- What you should do:
What lines below mention the word "return"? Copy each one.

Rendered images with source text
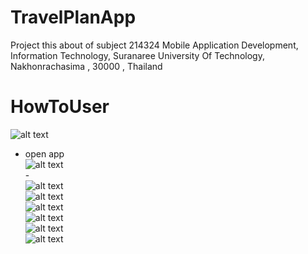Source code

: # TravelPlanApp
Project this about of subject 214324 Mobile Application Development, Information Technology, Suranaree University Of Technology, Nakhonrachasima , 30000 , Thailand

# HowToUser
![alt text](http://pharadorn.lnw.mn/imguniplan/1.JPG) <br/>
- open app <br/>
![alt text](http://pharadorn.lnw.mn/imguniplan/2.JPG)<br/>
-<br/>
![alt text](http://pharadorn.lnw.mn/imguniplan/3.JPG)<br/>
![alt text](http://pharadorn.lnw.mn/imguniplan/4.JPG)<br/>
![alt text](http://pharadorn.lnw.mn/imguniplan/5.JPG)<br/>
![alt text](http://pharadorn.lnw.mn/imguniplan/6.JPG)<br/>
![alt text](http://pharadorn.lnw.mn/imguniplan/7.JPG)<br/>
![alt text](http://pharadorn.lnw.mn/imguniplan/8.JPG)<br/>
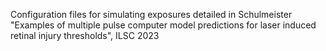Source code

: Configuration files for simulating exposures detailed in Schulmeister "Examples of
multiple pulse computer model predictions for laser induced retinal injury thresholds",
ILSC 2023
...
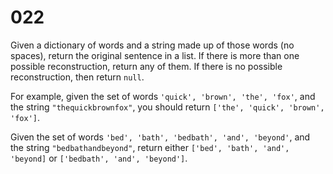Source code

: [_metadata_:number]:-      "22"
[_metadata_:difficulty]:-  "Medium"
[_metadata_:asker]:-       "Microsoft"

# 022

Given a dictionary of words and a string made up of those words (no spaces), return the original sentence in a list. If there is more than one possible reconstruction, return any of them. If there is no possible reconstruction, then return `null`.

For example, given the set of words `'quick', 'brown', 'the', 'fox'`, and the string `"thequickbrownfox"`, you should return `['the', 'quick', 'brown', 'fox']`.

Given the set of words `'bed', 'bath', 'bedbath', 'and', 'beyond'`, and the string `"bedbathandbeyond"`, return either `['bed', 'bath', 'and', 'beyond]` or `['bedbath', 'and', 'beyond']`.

- Response area:
Given a dictionary of words and a string made up of those words (no spaces), return the original sentence in a list. If there is more than one possible reconstruction, return any of them. If there is no possible reconstruction, then return `null`.
For example, given the set of words `'quick', 'brown', 'the', 'fox'`, and the string `"thequickbrownfox"`, you should return `['the', 'quick', 'brown', 'fox']`.
Given the set of words `'bed', 'bath', 'bedbath', 'and', 'beyond'`, and the string `"bedbathandbeyond"`, return either `['bed', 'bath', 'and', 'beyond]` or `['bedbath', 'and', 'beyond']`.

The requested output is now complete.